Hong Kong is seeking to defend its economy in the face of a slowdown in China, which is casting a shadow over the Asian financial hub.
Bloomberg indicated that after strong exports contributed to supporting the city’s growth during the first half of the year, officials in Hong Kong are preparing to face the challenges resulting from the slowdown in China.
As part of the efforts made to support the real estate sector and boost spending approved by China, the city’s CEO, John Li, announced the easing of mortgage rules and the reduction of the alcohol tax, with the aim of stimulating the local economy.
At the same time, shares of Chinese real estate companies witnessed a rise ahead of the press conference scheduled to be held by the Chinese Minister of Housing on Thursday, amid speculation that new support measures could be announced.
However, investors appear to have lost patience with the pace of Chinese stimulus, as the Chinese stock index fell by about 10% from its recent high.
As part of its efforts to save its economy from the Chinese slowdown, Hong Kong is following several strategies, the most prominent of which are:
- Diversify trading partners by strengthening its trade relationship with countries in Southeast Asia, the Middle East and Europe.
- Promoting innovation and technology: The government strongly supports the development of financial technology and innovation in various sectors such as artificial intelligence and the digital environment, to become a global financial and technology center.
- Stimulating the local economy: The government is seeking to increase investments in infrastructure and boost tourism as part of plans to stimulate the local economy.
- Attracting foreign capital by providing a stable, low-tax regulatory environment, which attracts foreign investors, especially in the fields of finance and real estate.
These steps aim to ensure sustainable growth for the local economy and reduce vulnerability to the economic slowdown in China.
Chinese demand slows
The impact of the economic slowdown in China was not limited to Hong Kong only, but extended to other markets.

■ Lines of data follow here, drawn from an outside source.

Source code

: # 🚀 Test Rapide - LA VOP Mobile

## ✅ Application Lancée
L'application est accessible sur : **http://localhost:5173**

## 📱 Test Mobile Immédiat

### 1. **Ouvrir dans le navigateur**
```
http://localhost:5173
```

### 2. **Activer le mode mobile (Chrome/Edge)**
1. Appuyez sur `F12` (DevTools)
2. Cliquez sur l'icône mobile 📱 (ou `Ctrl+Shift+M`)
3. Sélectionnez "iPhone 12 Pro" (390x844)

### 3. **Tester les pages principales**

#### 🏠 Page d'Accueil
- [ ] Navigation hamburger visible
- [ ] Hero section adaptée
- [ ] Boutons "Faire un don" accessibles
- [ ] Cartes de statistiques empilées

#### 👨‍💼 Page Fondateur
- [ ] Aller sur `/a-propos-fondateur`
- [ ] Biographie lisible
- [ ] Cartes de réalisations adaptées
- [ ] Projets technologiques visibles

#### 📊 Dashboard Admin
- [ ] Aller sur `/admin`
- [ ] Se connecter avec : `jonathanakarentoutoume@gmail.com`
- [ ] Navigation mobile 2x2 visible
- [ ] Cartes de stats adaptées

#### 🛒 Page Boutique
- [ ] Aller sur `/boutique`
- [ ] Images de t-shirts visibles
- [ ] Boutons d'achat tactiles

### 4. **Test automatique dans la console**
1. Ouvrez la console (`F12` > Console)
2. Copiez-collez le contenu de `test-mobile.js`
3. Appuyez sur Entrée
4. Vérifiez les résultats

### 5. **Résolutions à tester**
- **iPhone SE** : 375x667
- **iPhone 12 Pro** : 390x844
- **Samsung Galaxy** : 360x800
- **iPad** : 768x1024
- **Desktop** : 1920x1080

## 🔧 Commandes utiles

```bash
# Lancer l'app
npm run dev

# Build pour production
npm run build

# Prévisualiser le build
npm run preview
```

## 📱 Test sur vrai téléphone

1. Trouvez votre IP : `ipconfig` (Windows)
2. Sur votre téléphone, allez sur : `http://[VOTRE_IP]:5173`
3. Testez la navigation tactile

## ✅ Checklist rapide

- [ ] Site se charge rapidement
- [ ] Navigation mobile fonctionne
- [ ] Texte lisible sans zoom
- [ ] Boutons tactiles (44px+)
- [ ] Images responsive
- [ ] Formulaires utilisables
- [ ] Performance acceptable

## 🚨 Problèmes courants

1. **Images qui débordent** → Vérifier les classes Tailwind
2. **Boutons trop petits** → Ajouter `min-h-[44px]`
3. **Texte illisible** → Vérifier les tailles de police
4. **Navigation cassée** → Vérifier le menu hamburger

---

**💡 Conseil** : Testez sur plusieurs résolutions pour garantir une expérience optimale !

LVMH luxury shares declined after sales of fashion and leather products declined in China for the first time since the Corona pandemic, which reflects weak demand from Chinese consumers. Who were known for their great appetite for luxury goods.
Investors in shares of electronic chip companies also face new challenges after weak expectations from ASML cast a shadow over the technology sector globally, leading to losses estimated at more than $420 billion in the market value of the index, which includes the largest chip manufacturing companies in the world. United States and Asia.